The IRS isn’t exactly modern.
So when I got a voicemail admonishing me for supposed issues with the tax return I filed this year, I knew it had to be the latest IRS phone scam.
A phone number from Washington, DC, called me and left a voicemail when I didn’t answer.
It was an automated message that said:
“Time sensitive and urgent … we found that there was a fraud and misconduct on your tax which you are hiding from federal government. This needs to be rectified immediately, so please return the call as soon as you receive the message.”
It told me to return the call to the same DC-area phone number displayed on my caller ID. It’s pretty clear this was a scam call, if not for the simple reason that the caller did not identify themselves as someone from the IRS. Also, as previously mentioned, the IRS prefers snail mail.
This is a sophisticated step in the latest tax scam Americans need to watch out for, according to the IRS. Scammers file a fake tax return with stolen personal information, like your Social Security number, and then use actual bank account information to have the refund deposited into your own account.
Then they call to collect, posing as the IRS or debt collectors demanding the return of the fraudulent tax refund. In some cases, the caller threatens criminal fraud charges, an arrest warrant, and to “blacklist” the taxpayer’s Social Security Number.
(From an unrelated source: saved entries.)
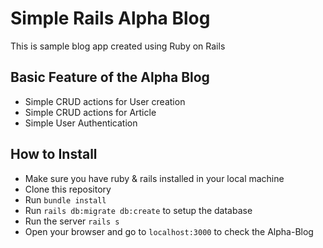 # Simple Rails Alpha Blog
This is sample blog app created using Ruby on Rails

## Basic Feature of the Alpha Blog
- Simple CRUD actions for User creation
- Simple CRUD actions for Article
- Simple User Authentication

## How to Install
- Make sure you have ruby & rails installed in your local machine
- Clone this repository
- Run `bundle install`
- Run `rails db:migrate db:create` to setup the database
- Run the server `rails s`
- Open your browser and go to `localhost:3000` to check the Alpha-Blog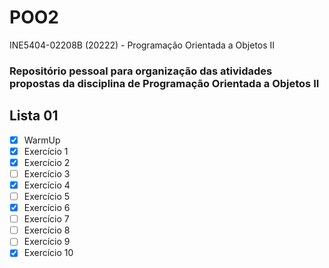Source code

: # POO2
INE5404-02208B (20222) - Programação Orientada a Objetos II

### Repositório pessoal para organização das atividades propostas da disciplina de Programação Orientada a Objetos II 

## Lista 01

- [x] WarmUp
- [x] Exercício 1
- [x] Exercício 2
- [ ] Exercício 3
- [x] Exercício 4
- [ ] Exercício 5
- [x] Exercício 6
- [ ] Exercício 7
- [ ] Exercício 8
- [ ] Exercício 9
- [x] Exercício 10
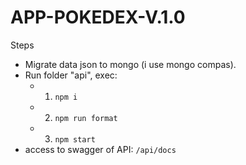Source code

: # APP-POKEDEX-V.1.0

Steps
- Migrate data json to mongo (i use mongo compas).
- Run folder "api", exec:
  - 1. `npm i`
  - 2. `npm run format`
  - 3. `npm start`
- access to swagger of API: `/api/docs`

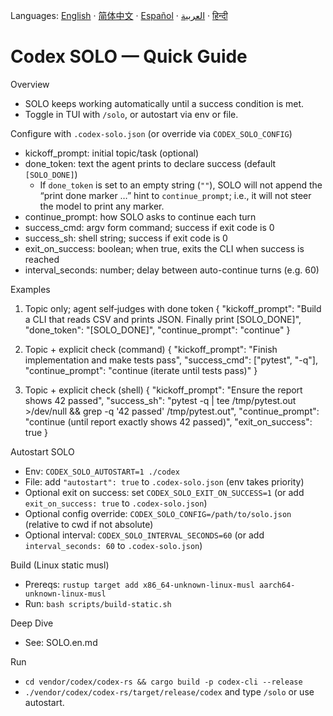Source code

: Languages:
[English](README.en.md) · [简体中文](README.zh-CN.md) · [Español](README.es.md) · [العربية](README.ar.md) · [हिन्दी](README.hi.md)

# Codex SOLO — Quick Guide

Overview
- SOLO keeps working automatically until a success condition is met.
- Toggle in TUI with `/solo`, or autostart via env or file.

Configure with `.codex-solo.json` (or override via `CODEX_SOLO_CONFIG`)
- kickoff_prompt: initial topic/task (optional)
- done_token: text the agent prints to declare success (default `[SOLO_DONE]`)
   - If `done_token` is set to an empty string (`""`), SOLO will not append the “print done marker …” hint to `continue_prompt`; i.e., it will not steer the model to print any marker.
- continue_prompt: how SOLO asks to continue each turn
- success_cmd: argv form command; success if exit code is 0
- success_sh: shell string; success if exit code is 0
- exit_on_success: boolean; when true, exits the CLI when success is reached
 - interval_seconds: number; delay between auto-continue turns (e.g. 60)

Examples
1) Topic only; agent self‑judges with done token
{
  "kickoff_prompt": "Build a CLI that reads CSV and prints JSON. Finally print [SOLO_DONE]",
  "done_token": "[SOLO_DONE]",
  "continue_prompt": "continue"
}

2) Topic + explicit check (command)
{
  "kickoff_prompt": "Finish implementation and make tests pass",
  "success_cmd": ["pytest", "-q"],
 "continue_prompt": "continue (iterate until tests pass)"
}

3) Topic + explicit check (shell)
{
 "kickoff_prompt": "Ensure the report shows 42 passed",
 "success_sh": "pytest -q | tee /tmp/pytest.out >/dev/null && grep -q '42 passed' /tmp/pytest.out",
  "continue_prompt": "continue (until report exactly shows 42 passed)",
  "exit_on_success": true
}

Autostart SOLO
- Env: `CODEX_SOLO_AUTOSTART=1 ./codex`
- File: add `"autostart": true` to `.codex-solo.json` (env takes priority)
- Optional exit on success: set `CODEX_SOLO_EXIT_ON_SUCCESS=1` (or add `exit_on_success: true` to `.codex-solo.json`)
- Optional config override: `CODEX_SOLO_CONFIG=/path/to/solo.json` (relative to cwd if not absolute)
 - Optional interval: `CODEX_SOLO_INTERVAL_SECONDS=60` (or add `interval_seconds: 60` to `.codex-solo.json`)

Build (Linux static musl)
- Prereqs: `rustup target add x86_64-unknown-linux-musl aarch64-unknown-linux-musl`
- Run: `bash scripts/build-static.sh`

Deep Dive
- See: SOLO.en.md

Run
- `cd vendor/codex/codex-rs && cargo build -p codex-cli --release`
- `./vendor/codex/codex-rs/target/release/codex` and type `/solo` or use autostart.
What to do if you receive an IRS scam call or a fraudulent tax refund
Never return a phone call from someone claiming to be with the IRS. Instead, individuals should call the IRS directly at 800-829-1040, and businesses should call 800-829-4933.
The US Department of Justice says the IRS never discusses personal tax issues through unsolicited emails or texts, or over social media. Always be wary if you are contacted by someone claiming to be from the IRS who says you owe money.
If you receive an unexpected and suspicious email from the IRS, forward it to [email protected].
If you think you are a victim of identity theft or tax fraud, you should report it to the Treasury Inspector General for Tax Administration. The IRS also has detailed instructions on what to do if you are a victim of tax fraud. Taxpayers who receive a fraudulent tax refund should follow IRS guidelines for returning the money.
File as soon as possible to protect against other IRS scams
Since tax season presents plenty of opportunity for would-be identity thieves, the best way to protect against these IRS scam calls and other tax scams – especially potential identity theft – is to file your tax return as soon as possible, after you receive your tax forms from your employer in January.
The IRS says the fastest way to get your tax refund is the method already used by most taxpayers: filing electronically and selecting direct deposit as the method for receiving your refund.
The IRS says direct deposit – which the government also uses for Social Security and Veterans Affairs payments – is “simple, safe, and secure.”